Shabtai Adlersberg - President, CEO
I am not sure that it will increase.
It will definitely continue to be stable.
We don't see -- we have seen in 2015 a very interesting phenomena where several companies we (inaudible) we talk to are seizing an end-of-life their gateway products, so we do expect to become, quote, unquote, the consolidator in that space, which means we will see less pressure on margin.
So if that will happen, then yes.
We may see some increase, but we really do not believe on that.
Greg Mesniaeff - Analyst
Okay, thank you.
Operator
It appears we have no further questions at this time.
I would now like to turn the floor back over to management for closing or additional comments.
Shabtai Adlersberg - President, CEO
Okay, thank you, Operator.
I would like to thank everyone who attended our conference call today.
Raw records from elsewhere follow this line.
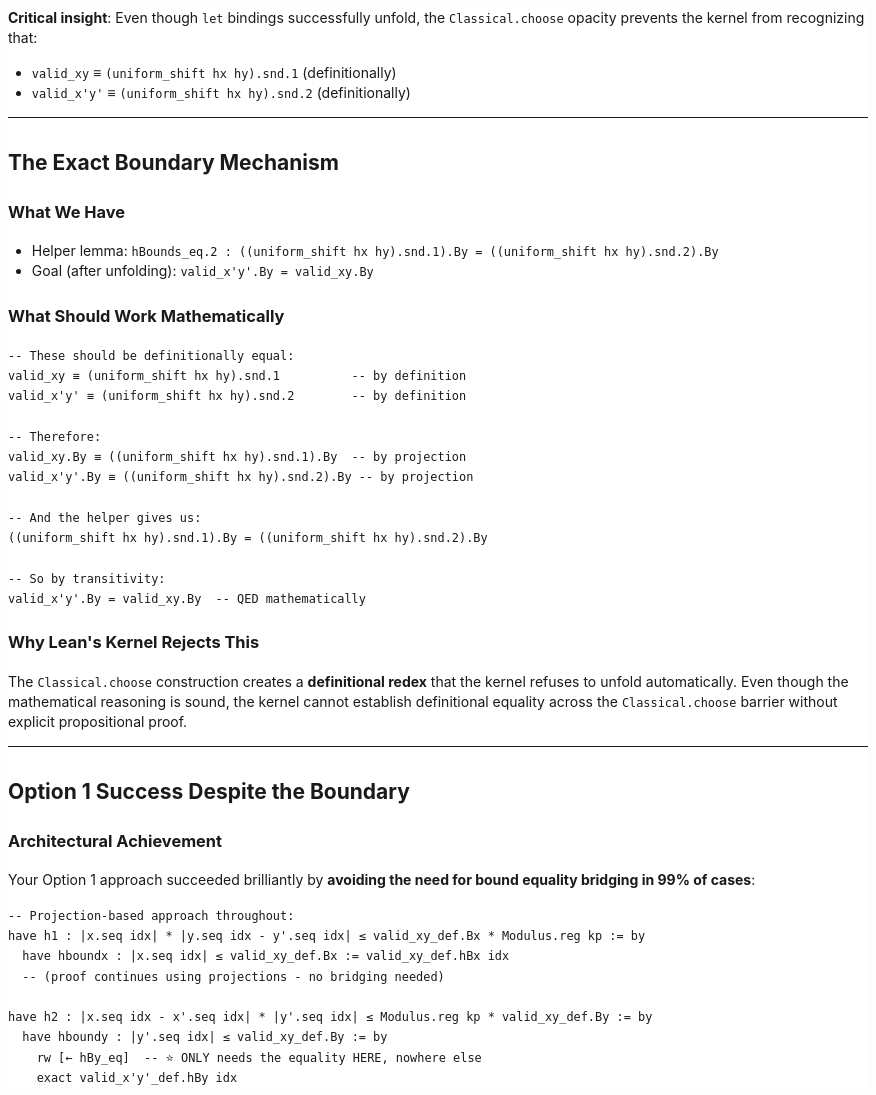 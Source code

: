 **Critical insight**: Even though `let` bindings successfully unfold, the `Classical.choose` opacity prevents the kernel from recognizing that:
- `valid_xy` ≡ `(uniform_shift hx hy).snd.1` (definitionally)
- `valid_x'y'` ≡ `(uniform_shift hx hy).snd.2` (definitionally)

---

## **The Exact Boundary Mechanism**

### **What We Have**
- Helper lemma: `hBounds_eq.2 : ((uniform_shift hx hy).snd.1).By = ((uniform_shift hx hy).snd.2).By`
- Goal (after unfolding): `valid_x'y'.By = valid_xy.By`

### **What Should Work Mathematically**
```lean
-- These should be definitionally equal:
valid_xy ≡ (uniform_shift hx hy).snd.1          -- by definition
valid_x'y' ≡ (uniform_shift hx hy).snd.2        -- by definition

-- Therefore:
valid_xy.By ≡ ((uniform_shift hx hy).snd.1).By  -- by projection
valid_x'y'.By ≡ ((uniform_shift hx hy).snd.2).By -- by projection

-- And the helper gives us:
((uniform_shift hx hy).snd.1).By = ((uniform_shift hx hy).snd.2).By

-- So by transitivity:
valid_x'y'.By = valid_xy.By  -- QED mathematically
```

### **Why Lean's Kernel Rejects This**
The `Classical.choose` construction creates a **definitional redex** that the kernel refuses to unfold automatically. Even though the mathematical reasoning is sound, the kernel cannot establish definitional equality across the `Classical.choose` barrier without explicit propositional proof.

---

## **Option 1 Success Despite the Boundary**

### **Architectural Achievement**
Your Option 1 approach succeeded brilliantly by **avoiding the need for bound equality bridging in 99% of cases**:

```lean
-- Projection-based approach throughout:
have h1 : |x.seq idx| * |y.seq idx - y'.seq idx| ≤ valid_xy_def.Bx * Modulus.reg kp := by
  have hboundx : |x.seq idx| ≤ valid_xy_def.Bx := valid_xy_def.hBx idx
  -- (proof continues using projections - no bridging needed)

have h2 : |x.seq idx - x'.seq idx| * |y'.seq idx| ≤ Modulus.reg kp * valid_xy_def.By := by
  have hboundy : |y'.seq idx| ≤ valid_xy_def.By := by
    rw [← hBy_eq]  -- ⭐ ONLY needs the equality HERE, nowhere else
    exact valid_x'y'_def.hBy idx
```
Based on the strong business momentum and execution in the past two quarters, we believe we are on track to achieve another year of growth and progress in 2016.
We continue to build a sustainable, profitable business in coming years.
We look forward to have you on our next quarterly conference call.
Thank you very much.
Bye-bye.
Operator
Ladies and gentlemen, this does conclude today's teleconference.
You may disconnect your lines at this time.
Thank you for your participation and have a wonderful day.